= TASK DIRECTIONS =
Out of the entries that follow, copy each line containing "following".

*** Begin section ***

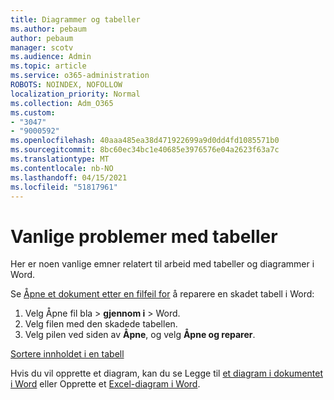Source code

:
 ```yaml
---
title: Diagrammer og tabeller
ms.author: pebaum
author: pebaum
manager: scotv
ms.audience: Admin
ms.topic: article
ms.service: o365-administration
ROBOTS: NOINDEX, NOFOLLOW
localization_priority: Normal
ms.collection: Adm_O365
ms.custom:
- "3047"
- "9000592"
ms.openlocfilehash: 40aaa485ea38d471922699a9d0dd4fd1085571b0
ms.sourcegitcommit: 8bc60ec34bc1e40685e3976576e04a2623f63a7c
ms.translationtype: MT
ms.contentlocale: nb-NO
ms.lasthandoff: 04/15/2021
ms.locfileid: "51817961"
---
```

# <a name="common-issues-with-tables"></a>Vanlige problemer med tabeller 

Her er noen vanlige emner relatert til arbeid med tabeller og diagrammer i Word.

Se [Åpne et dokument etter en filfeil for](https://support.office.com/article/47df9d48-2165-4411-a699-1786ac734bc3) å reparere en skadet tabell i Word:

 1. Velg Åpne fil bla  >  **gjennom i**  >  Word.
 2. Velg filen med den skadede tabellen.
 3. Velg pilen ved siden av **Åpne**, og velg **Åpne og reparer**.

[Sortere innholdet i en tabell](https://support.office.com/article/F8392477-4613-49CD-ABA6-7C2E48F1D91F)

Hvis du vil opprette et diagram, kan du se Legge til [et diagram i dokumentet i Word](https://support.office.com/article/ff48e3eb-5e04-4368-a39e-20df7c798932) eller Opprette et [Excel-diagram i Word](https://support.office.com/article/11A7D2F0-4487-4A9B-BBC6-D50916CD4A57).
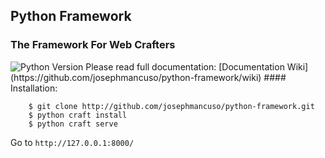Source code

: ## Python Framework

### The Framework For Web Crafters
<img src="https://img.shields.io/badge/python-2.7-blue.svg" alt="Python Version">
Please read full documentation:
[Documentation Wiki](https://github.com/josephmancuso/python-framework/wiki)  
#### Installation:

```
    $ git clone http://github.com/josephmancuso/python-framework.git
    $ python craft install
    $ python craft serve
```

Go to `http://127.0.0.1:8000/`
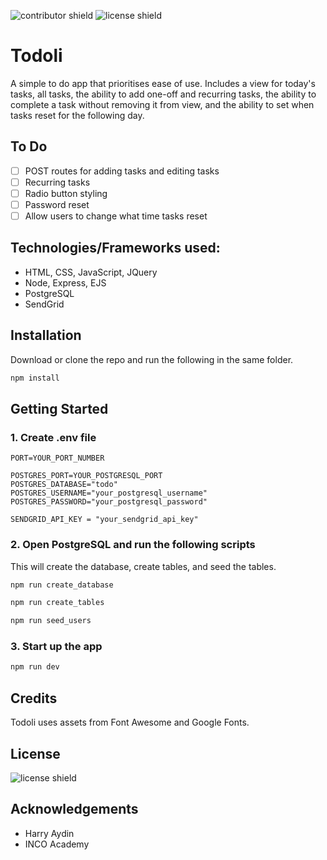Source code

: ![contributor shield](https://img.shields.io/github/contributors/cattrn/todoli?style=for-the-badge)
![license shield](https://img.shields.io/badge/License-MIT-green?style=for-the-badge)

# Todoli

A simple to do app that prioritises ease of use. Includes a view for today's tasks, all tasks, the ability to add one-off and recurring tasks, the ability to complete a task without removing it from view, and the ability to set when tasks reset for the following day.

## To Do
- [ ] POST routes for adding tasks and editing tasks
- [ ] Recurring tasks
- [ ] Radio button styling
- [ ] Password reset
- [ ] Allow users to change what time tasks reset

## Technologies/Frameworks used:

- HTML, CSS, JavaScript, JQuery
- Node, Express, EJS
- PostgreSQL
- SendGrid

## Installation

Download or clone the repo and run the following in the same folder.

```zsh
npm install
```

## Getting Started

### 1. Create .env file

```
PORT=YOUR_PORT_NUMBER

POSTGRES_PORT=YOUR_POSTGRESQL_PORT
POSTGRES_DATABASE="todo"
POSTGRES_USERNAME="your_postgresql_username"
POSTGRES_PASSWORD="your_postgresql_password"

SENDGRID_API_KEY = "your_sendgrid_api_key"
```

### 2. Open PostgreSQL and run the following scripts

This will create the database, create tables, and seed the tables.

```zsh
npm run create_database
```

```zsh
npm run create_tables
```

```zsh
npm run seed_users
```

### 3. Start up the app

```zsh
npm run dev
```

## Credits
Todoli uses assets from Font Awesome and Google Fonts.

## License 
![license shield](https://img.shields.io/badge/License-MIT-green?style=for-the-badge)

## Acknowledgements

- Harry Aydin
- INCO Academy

*** End section ***

= FINISHED TASK =
A simple to do app that prioritises ease of use. Includes a view for today's tasks, all tasks, the ability to add one-off and recurring tasks, the ability to complete a task without removing it from view, and the ability to set when tasks reset for the following day.
Download or clone the repo and run the following in the same folder.
### 2. Open PostgreSQL and run the following scripts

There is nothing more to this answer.